## WHAT YOU NEED TO DO
Check each line below for "implies" and say how many have it, with no other words.

##### INPUT DATA

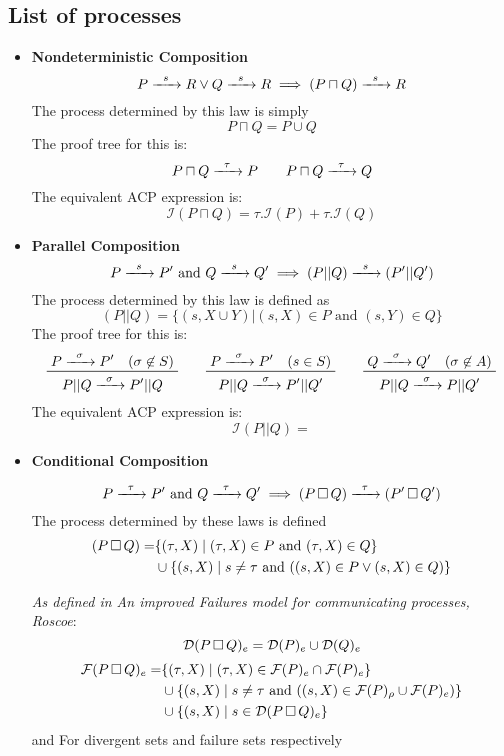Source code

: \documentclass{article}
\begin{document}
\newpage
\subsection{List of processes}

\begin{itemize}
    \item \textbf{Nondeterministic Composition}
    \[P \prightarrow{s} R \vee Q \prightarrow{s} R \implies (P \sqcap Q) \prightarrow{s} R\]
    The process determined by this law is simply
    \[P \sqcap Q = P \cup Q\]
    The proof tree for this is:
    \[P \sqcap Q \prightarrow{\tau} P \qquad P \sqcap Q \prightarrow{\tau} Q\]
    The equivalent ACP expression is:
    \[\mathscr{I}(P \sqcap Q) = \tau. \mathscr{I}(P) + \tau. \mathscr{I}(Q)\]

    \item \textbf{Parallel Composition}
    \[P \prightarrow{s} P' \text{ and } Q \prightarrow{s} Q' \implies (P | | Q) \prightarrow{s} (P' | | Q')\]
    The process determined by this law is defined as
    \[(P | | Q) = \{(s, X \cup Y) | (s, X) \in P \text{ and } (s, Y)\in Q\}\]
    The proof tree for this is:
    \[\prftree{P \prightarrow{\sigma} P' \quad (\sigma\not\in S)}{P | | Q \prightarrow{\sigma} P' | | Q} \qquad \prftree{P \prightarrow{\sigma} P' \quad (s\in S)}{P | | Q \prightarrow{\sigma} P' | | Q'} \qquad \prftree{Q \prightarrow{\sigma} Q' \quad (\sigma\not\in A)}{P | | Q \prightarrow{\sigma} P | | Q'}\]
    The equivalent ACP expression is:
    \[\mathscr{I}(P | | Q) = \]

    \item \textbf{Conditional Composition}

    \[P \prightarrow{\tau} P' \text{ and } Q \prightarrow{\tau} Q' \implies (P \detcomp Q) \prightarrow{\tau} (P' \detcomp Q')\]
    The process determined by these laws is defined
    \begin{align*}
        (P \,\square\, Q) = &\{(\tau, X) \mid (\tau, X) \in P \text{ and } (\tau, X) \in Q\}\\
                         & \cup \{(s, X) \mid s \ne \tau \text{ and } ((s, X)\in P \vee (s, X)\in Q)\}
    \end{align*}

    \textit{As defined in An improved Failures model for communicating processes, Roscoe}:
    \[\mathcal{D}(P \,\square\, Q)_{e} = \mathcal{D}(P)_{e} \cup \mathcal{D}(Q)_{e}\]
    \begin{align*}
        \mathcal{F}(P \,\square\, Q)_{e} = &\{(\tau, X) \mid (\tau, X) \in \mathcal{F}(P)_{e} \cap \mathcal{F}(P)_{e}\}\\
                         & \cup \{(s, X) \mid s \ne \tau \text{ and } ((s, X)\in \mathcal{F}(P)_{\rho} \cup \mathcal{F}(P)_{e})\}\\
                         &\cup \{(s, X) \mid s\in \mathcal{D}(P \,\square\, Q)_{e}\}
    \end{align*}
    and
    For divergent sets and failure sets respectively


\end{itemize}
\end{document}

##########

## TASK ANSWER
3